I would not claim that makes me an expert of the same level as someone who grew up there. And I don't doubt that what you say is likely even generally true. Yet I have to say, I ran across a whole lot of people for whom the confederate battle flag seemed to me more than just and expression "rebel spirit" in the sense of youthful exuberance.
I suspect that even the "callowest" of youth at some level are very aware (even unconciously) of the larger meaning of mohawks, punk fashion, and flags.
Perhaps so. I wonder about the bikers who wore swastikas in the '60s. I suspect they were partly inherited war trophies, and partly just about sticking it to the squares. Maybe a bit more was about saying, "I reserve the right to do the most offensive things you can imagine, and screw you if you don't like it."

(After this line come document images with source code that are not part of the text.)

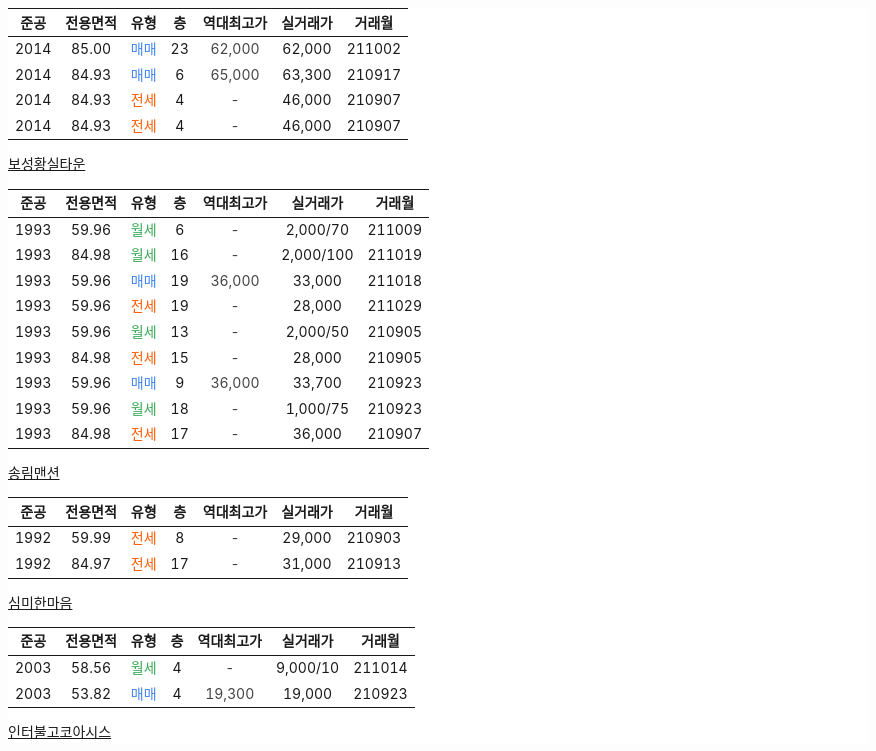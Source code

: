 |준공|전용면적|유형|층|역대최고가|실거래가|거래월|
|:---:|:---:|:---:|:---:|:---:|:---:|:---:|
|2014|85.00|<span style="color:#4285f3">매매</span>|23|<span style="color:#444444">62,000</span>|62,000|211002|
|2014|84.93|<span style="color:#4285f3">매매</span>|6|<span style="color:#444444">65,000</span>|63,300|210917|
|2014|84.93|<span style="color:#ff5a00">전세</span>|4|<span style="color:#444444">-</span>|46,000|210907|
|2014|84.93|<span style="color:#ff5a00">전세</span>|4|<span style="color:#444444">-</span>|46,000|210907|

[보성황실타운](https://search.naver.com/search.naver?query=%EB%8C%80%EA%B5%AC%EA%B4%91%EC%97%AD%EC%8B%9C+%EC%A4%91%EA%B5%AC+%EB%82%A8%EC%82%B0%EB%8F%99+%EB%B3%B4%EC%84%B1%ED%99%A9%EC%8B%A4%ED%83%80%EC%9A%B4)

|준공|전용면적|유형|층|역대최고가|실거래가|거래월|
|:---:|:---:|:---:|:---:|:---:|:---:|:---:|
|1993|59.96|<span style="color:#34a853">월세</span>|6|<span style="color:#444444">-</span>|2,000/70|211009|
|1993|84.98|<span style="color:#34a853">월세</span>|16|<span style="color:#444444">-</span>|2,000/100|211019|
|1993|59.96|<span style="color:#4285f3">매매</span>|19|<span style="color:#444444">36,000</span>|33,000|211018|
|1993|59.96|<span style="color:#ff5a00">전세</span>|19|<span style="color:#444444">-</span>|28,000|211029|
|1993|59.96|<span style="color:#34a853">월세</span>|13|<span style="color:#444444">-</span>|2,000/50|210905|
|1993|84.98|<span style="color:#ff5a00">전세</span>|15|<span style="color:#444444">-</span>|28,000|210905|
|1993|59.96|<span style="color:#4285f3">매매</span>|9|<span style="color:#444444">36,000</span>|33,700|210923|
|1993|59.96|<span style="color:#34a853">월세</span>|18|<span style="color:#444444">-</span>|1,000/75|210923|
|1993|84.98|<span style="color:#ff5a00">전세</span>|17|<span style="color:#444444">-</span>|36,000|210907|

[송림맨션](https://search.naver.com/search.naver?query=%EB%8C%80%EA%B5%AC%EA%B4%91%EC%97%AD%EC%8B%9C+%EC%A4%91%EA%B5%AC+%EB%82%A8%EC%82%B0%EB%8F%99+%EC%86%A1%EB%A6%BC%EB%A7%A8%EC%85%98)

|준공|전용면적|유형|층|역대최고가|실거래가|거래월|
|:---:|:---:|:---:|:---:|:---:|:---:|:---:|
|1992|59.99|<span style="color:#ff5a00">전세</span>|8|<span style="color:#444444">-</span>|29,000|210903|
|1992|84.97|<span style="color:#ff5a00">전세</span>|17|<span style="color:#444444">-</span>|31,000|210913|

[심미한마음](https://search.naver.com/search.naver?query=%EB%8C%80%EA%B5%AC%EA%B4%91%EC%97%AD%EC%8B%9C+%EC%A4%91%EA%B5%AC+%EB%82%A8%EC%82%B0%EB%8F%99+%EC%8B%AC%EB%AF%B8%ED%95%9C%EB%A7%88%EC%9D%8C)

|준공|전용면적|유형|층|역대최고가|실거래가|거래월|
|:---:|:---:|:---:|:---:|:---:|:---:|:---:|
|2003|58.56|<span style="color:#34a853">월세</span>|4|<span style="color:#444444">-</span>|9,000/10|211014|
|2003|53.82|<span style="color:#4285f3">매매</span>|4|<span style="color:#444444">19,300</span>|19,000|210923|

[인터불고코아시스](https://search.naver.com/search.naver?query=%EB%8C%80%EA%B5%AC%EA%B4%91%EC%97%AD%EC%8B%9C+%EC%A4%91%EA%B5%AC+%EB%82%A8%EC%82%B0%EB%8F%99+%EC%9D%B8%ED%84%B0%EB%B6%88%EA%B3%A0%EC%BD%94%EC%95%84%EC%8B%9C%EC%8A%A4)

Was anything left for true racism or anti-Semitism? Maybe, sometimes. Some of them might have meant that too. But I don't know. These days I meet young men, currently in their 20s and 30s, who are absolutely committed to anti-racism and progressivism. They still sometimes tell me racist jokes, assuming (unfairly) that a Southerner will be game for it. I think the thrill of violating the social norms is really important at times. I don't even doubt their sincerity of commitment, politically, to anti-racism or gay rights or whatever. They just need to show that they aren't zombies, in an age when most all the time they're afraid to say anything out of line.
The swastikas are an excellent example. I would go a step farther. It was an invitation to fight. Knock this chip off my shoulder, puke. I/we do what we want.
I had forgotten that years ago, much of the outrage at Bike Week in Laconia was precisely about this. Swastikas, German helmets with spikes, satanic names. All of it was "I dare ya to say anything about it."
I was never for any of those symbolic methods of provocation, but I'll tell you honestly: at twenty, I loved a man who'd fight me better than a brother. And I'd ever despise any man who slunk away.
So maybe there's something else going on. Maybe it's something about natural selection, or evolution. Maybe it's just that young bucks need to fight, and this is the flag they'll fight for. Today it's the swastika, tomorrow the rebel flag, the day after that the University of Cowtown or Yale.